America has historically relied on employers to provide workers with health insurance, retirement, short-term disability insurance, and other benefits. In the era of full employment and stable employment relationships, this approach worked.
But these traditional employment relationships are becoming less common in the United States. A 2015 GAO study found that those working outside of a traditional, full-time employer-employee relationship (defined by the GAO broadly to include those in alternative work arrangements – such as self-employed workers, on-call workers, agency temps and contractors – as well as standard part-time workers) comprised 35.3% of employed workers in 2006 and 40.4% in 2010. According to economists Alan Krueger and Lawrence Katz, the share of workers in alternative work arrangements increased by more than half between 2005 and 2015, and these 10 million new contingent jobs accounted for 94 percent all of the net new job growth during that time period.
The consequence of this trend is that public policy must provide access to “portable” benefits — that is, benefits provided outside of the traditional employment relationship, which the worker can take with them from job to job or project to project.
The Affordable Care Act was the most recent attempt to provide independent workers access to portable benefits, and according to new data from the Departments of Treasury and Health and Human Services, it appears to have been successful in this regard. The data show that 1 in 5 customers of the Health Insurance Marketplace in 2014 were small business owners or self-employed. Moreover, independent workers are almost three times more likely to rely on the Affordable Care Act coverage than other workers, with workers using online labor platforms being especially reliant on the Affordable Care Act marketplace.

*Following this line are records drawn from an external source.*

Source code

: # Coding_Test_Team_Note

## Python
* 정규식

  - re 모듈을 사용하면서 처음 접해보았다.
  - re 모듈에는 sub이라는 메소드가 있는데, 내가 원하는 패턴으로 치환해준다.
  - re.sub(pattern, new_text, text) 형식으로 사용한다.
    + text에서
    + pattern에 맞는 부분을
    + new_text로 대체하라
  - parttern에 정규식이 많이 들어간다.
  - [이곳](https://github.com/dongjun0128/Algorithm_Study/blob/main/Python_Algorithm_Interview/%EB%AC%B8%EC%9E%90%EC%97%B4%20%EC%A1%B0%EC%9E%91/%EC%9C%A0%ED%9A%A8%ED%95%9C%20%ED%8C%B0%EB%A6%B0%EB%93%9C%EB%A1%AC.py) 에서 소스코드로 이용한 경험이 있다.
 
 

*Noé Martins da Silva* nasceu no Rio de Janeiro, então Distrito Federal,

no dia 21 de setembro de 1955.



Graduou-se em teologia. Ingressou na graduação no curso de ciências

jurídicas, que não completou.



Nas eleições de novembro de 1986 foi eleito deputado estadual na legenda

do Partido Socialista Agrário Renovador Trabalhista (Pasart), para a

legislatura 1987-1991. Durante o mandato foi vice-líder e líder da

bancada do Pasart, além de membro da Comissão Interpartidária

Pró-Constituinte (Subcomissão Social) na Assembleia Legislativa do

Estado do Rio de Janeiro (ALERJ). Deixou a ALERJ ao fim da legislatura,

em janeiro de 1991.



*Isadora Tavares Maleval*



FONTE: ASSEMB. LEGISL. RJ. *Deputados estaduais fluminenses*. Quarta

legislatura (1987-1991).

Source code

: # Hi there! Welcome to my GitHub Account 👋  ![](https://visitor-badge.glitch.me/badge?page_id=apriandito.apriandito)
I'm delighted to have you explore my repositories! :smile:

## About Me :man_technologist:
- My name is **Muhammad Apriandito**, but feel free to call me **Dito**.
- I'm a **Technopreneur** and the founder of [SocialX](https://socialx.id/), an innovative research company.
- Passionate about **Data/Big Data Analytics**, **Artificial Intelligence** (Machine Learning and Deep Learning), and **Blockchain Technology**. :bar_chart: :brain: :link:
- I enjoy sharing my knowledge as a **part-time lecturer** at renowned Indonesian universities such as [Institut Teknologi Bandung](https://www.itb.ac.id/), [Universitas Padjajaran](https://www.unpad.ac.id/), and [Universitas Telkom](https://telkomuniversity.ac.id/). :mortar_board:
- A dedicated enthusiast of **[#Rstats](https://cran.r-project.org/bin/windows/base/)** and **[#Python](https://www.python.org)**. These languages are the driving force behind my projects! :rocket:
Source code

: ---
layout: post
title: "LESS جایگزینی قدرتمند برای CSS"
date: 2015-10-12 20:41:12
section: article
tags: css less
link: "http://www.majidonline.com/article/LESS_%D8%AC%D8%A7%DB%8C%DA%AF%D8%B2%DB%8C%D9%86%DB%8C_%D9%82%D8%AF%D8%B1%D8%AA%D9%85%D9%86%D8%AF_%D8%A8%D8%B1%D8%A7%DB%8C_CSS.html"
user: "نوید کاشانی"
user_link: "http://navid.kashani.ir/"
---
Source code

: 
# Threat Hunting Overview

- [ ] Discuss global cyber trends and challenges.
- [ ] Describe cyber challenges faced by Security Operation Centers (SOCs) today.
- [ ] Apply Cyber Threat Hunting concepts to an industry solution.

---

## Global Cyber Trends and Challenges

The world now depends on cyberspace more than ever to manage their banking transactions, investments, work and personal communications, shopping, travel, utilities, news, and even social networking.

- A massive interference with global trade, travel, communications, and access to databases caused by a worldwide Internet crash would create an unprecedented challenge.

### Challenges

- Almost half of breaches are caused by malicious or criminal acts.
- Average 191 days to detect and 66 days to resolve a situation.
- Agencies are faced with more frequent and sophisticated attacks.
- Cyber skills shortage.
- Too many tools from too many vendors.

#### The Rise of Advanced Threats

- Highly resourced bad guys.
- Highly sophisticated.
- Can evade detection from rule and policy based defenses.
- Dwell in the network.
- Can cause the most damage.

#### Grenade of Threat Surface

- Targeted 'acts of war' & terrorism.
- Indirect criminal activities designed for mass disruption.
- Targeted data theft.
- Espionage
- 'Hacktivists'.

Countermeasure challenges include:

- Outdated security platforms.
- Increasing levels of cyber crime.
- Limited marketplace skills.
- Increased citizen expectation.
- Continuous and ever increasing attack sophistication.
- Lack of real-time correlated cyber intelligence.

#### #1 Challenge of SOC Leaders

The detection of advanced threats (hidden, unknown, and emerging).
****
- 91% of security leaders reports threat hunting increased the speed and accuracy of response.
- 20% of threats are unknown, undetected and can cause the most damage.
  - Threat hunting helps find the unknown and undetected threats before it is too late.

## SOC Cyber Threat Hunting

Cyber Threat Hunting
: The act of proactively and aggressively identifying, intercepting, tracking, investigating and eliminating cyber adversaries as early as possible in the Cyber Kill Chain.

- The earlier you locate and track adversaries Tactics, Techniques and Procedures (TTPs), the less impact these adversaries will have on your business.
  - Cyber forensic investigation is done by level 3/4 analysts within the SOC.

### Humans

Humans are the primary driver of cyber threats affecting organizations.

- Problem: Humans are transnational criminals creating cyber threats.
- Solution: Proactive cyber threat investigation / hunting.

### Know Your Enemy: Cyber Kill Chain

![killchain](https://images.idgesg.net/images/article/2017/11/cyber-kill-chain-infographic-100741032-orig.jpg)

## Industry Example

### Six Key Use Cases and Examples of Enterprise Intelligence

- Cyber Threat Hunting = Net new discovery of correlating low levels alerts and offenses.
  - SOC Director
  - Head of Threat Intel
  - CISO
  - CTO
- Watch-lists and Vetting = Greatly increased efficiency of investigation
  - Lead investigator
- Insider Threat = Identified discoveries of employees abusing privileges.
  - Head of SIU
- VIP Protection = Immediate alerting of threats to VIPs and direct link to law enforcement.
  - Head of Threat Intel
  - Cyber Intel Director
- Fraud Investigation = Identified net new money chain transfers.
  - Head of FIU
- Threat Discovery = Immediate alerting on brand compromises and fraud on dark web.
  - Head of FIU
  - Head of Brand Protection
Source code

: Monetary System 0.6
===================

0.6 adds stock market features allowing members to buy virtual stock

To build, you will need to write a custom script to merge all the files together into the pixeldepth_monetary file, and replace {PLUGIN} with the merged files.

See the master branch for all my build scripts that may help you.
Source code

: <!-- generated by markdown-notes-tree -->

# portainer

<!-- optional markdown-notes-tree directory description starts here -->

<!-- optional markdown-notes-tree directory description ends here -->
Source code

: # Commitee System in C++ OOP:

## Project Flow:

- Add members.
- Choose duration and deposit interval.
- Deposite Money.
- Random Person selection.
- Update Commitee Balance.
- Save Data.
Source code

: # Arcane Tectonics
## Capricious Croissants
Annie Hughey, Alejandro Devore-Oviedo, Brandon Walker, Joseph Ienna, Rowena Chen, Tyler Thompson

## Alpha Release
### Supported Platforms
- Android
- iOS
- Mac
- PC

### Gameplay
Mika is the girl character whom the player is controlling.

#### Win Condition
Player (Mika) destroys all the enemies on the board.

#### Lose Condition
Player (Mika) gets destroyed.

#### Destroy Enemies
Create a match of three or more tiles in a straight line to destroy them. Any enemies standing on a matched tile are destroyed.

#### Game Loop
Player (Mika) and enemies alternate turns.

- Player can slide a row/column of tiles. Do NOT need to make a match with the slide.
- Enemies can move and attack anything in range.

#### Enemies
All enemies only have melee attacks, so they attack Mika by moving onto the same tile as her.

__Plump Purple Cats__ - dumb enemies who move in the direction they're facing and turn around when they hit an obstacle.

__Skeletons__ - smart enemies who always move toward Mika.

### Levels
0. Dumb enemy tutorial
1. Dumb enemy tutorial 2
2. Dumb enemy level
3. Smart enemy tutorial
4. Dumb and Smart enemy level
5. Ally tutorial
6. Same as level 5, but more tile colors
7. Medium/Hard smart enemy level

This coverage provided by the Affordable Care Act matters for two primary reasons. First, it provides independent workers with access to healthcare and better financial security. This is particularly important for the workers who work independently by circumstance, not by choice. As the Wall Street Journal recently reported in its article, The End of Employees, “Never before have American companies tried so hard to employ so few people.” For those who have been pushed against their wishes into alternative work arrangements, such as working as contractors, agency temps or on-call workers, affordable health coverage is a critical element of a basic safety net – and often not something they can access through their employer. Low-wage workers are especially vulnerable, as they generally do not have significant savings to cover unexpected medical bills.
Second, coverage promotes entrepreneurship. Being self-employed entails considerable risk, and without a reliable, affordable health coverage option available outside of an employment relationship, would-be entrepreneurs might not make the leap to start their own businesses. Last month, Y Combinator, Silicon Valley’s most successful tech accelerator, published the stories of dozens of entrepreneurs who have accessed health coverage through the Affordable Care Act. That piece included stories like that of Dan Carroll, founder of the ed-tech startup Clever, who has lived with Crohn’s Disease for a decade and wouldn’t have been able to afford health insurance while bootstrapping his company without joining his parents’ plan at age 26.
As the 115th Congress considers whether and how to reform the Affordable Care Act, it should ensure that all individuals continue to have access to affordable health insurance plans, regardless of where and how they work. Let’s modernize our safety net and make benefits and protections more portable, not less.